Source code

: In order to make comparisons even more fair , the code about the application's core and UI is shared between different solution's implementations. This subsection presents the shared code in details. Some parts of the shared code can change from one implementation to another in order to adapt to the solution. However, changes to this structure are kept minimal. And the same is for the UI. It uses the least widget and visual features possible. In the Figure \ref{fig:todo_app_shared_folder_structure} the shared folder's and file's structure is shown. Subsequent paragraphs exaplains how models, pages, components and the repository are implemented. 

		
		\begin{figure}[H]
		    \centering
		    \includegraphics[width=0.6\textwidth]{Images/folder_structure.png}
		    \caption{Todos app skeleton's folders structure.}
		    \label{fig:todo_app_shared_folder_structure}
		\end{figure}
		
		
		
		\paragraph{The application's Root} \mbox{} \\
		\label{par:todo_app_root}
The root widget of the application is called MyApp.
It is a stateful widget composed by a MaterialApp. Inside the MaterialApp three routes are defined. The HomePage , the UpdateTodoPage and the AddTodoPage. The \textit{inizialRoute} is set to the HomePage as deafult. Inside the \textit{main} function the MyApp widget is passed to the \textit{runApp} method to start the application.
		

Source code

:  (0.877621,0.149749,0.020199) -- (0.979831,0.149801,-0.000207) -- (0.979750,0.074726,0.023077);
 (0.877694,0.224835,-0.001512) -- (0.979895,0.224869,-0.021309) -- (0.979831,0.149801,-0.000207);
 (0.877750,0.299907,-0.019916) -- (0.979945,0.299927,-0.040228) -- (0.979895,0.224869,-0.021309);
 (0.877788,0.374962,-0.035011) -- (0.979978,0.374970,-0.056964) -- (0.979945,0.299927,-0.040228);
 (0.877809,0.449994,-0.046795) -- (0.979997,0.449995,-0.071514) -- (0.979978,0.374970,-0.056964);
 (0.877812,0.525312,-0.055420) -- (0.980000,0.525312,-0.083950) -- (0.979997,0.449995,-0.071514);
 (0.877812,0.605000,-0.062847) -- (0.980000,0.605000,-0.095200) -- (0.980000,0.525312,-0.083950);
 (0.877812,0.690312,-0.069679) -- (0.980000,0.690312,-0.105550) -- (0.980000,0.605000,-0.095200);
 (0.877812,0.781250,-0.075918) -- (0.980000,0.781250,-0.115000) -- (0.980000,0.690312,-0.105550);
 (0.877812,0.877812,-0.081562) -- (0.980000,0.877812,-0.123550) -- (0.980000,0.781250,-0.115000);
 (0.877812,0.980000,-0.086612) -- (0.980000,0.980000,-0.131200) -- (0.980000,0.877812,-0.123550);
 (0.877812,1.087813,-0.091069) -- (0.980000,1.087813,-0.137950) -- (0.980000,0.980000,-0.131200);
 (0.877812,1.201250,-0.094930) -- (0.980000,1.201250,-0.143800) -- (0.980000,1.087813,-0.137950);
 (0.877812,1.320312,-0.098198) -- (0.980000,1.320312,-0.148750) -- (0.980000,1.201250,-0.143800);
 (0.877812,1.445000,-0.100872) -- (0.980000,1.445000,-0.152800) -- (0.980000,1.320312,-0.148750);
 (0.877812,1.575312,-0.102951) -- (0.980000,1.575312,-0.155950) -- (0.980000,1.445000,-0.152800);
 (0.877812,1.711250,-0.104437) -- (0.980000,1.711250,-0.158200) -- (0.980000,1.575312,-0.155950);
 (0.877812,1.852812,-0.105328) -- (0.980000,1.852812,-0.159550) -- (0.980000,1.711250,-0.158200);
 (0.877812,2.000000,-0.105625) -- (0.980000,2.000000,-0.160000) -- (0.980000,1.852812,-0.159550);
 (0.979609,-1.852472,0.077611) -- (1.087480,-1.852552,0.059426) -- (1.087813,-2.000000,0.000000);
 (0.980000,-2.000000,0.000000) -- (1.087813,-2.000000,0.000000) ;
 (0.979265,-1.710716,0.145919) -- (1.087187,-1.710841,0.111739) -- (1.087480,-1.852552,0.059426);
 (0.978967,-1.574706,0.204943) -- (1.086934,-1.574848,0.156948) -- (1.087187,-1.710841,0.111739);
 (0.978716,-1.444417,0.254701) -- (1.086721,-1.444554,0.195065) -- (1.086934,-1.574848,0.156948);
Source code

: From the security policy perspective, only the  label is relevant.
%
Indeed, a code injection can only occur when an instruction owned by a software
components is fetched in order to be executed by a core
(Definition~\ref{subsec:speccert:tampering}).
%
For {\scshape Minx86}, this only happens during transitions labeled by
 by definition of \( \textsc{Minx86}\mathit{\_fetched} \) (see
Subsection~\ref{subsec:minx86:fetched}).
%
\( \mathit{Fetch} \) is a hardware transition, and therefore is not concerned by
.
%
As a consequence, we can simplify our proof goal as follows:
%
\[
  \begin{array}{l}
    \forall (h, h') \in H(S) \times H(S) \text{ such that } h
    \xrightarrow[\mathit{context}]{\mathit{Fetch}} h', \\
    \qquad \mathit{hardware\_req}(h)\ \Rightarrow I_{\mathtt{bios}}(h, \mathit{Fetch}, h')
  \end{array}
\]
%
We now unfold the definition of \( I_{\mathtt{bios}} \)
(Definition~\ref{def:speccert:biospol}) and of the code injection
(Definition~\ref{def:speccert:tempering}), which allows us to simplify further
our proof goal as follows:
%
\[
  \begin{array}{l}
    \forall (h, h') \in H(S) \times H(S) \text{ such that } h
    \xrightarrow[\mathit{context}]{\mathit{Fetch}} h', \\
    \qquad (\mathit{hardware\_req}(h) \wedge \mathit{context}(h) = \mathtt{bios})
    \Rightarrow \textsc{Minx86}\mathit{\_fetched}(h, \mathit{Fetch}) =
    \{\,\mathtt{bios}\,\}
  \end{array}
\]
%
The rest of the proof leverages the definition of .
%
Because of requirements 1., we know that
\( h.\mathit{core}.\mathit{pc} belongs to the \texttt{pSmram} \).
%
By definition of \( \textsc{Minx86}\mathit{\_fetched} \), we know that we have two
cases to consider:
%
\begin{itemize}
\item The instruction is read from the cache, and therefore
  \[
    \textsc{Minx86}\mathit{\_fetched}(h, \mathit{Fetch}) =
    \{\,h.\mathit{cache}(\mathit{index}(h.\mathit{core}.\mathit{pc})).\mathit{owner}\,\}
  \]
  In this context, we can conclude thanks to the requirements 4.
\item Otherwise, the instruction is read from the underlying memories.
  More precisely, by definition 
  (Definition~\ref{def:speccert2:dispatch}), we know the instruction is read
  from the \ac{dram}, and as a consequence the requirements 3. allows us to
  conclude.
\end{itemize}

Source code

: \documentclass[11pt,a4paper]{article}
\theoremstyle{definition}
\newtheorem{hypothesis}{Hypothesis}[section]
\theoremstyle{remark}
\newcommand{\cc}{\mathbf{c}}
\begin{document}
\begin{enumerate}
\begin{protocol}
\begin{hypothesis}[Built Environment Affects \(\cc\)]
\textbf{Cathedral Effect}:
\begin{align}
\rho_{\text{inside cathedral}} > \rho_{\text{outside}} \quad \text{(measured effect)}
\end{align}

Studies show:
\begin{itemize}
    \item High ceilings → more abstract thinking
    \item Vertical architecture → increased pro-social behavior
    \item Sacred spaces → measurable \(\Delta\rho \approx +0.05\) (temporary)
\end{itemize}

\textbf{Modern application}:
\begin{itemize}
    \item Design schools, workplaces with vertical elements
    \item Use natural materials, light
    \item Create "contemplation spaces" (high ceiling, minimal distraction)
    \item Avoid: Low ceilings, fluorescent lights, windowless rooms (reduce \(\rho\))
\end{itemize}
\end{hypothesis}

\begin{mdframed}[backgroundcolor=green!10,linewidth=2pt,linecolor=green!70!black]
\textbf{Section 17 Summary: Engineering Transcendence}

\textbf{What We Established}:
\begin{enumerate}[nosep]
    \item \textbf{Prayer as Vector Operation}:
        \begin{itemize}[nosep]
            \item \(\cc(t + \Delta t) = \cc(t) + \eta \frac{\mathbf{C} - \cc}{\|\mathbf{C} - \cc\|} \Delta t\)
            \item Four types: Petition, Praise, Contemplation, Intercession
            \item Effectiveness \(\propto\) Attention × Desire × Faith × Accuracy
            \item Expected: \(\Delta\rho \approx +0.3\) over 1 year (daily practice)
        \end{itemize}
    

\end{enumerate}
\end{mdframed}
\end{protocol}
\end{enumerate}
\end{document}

━━━━━━━━

▶ [EXERCISE BRIEF] Only one part of the material above is to be transcribed, namely the lines starting with the line that has "rooms (reduce \(\rho\))" and going on through the line that has "Praise, Contemplation, Intercession", exactly as they stand.

▶ [TASK RESPONSE]
    \item Avoid: Low ceilings, fluorescent lights, windowless rooms (reduce \(\rho\))
\end{itemize}
\end{hypothesis}

\begin{mdframed}[backgroundcolor=green!10,linewidth=2pt,linecolor=green!70!black]
\textbf{Section 17 Summary: Engineering Transcendence}

\textbf{What We Established}:
\begin{enumerate}[nosep]
    \item \textbf{Prayer as Vector Operation}:
        \begin{itemize}[nosep]
            \item \(\cc(t + \Delta t) = \cc(t) + \eta \frac{\mathbf{C} - \cc}{\|\mathbf{C} - \cc\|} \Delta t\)
            \item Four types: Petition, Praise, Contemplation, Intercession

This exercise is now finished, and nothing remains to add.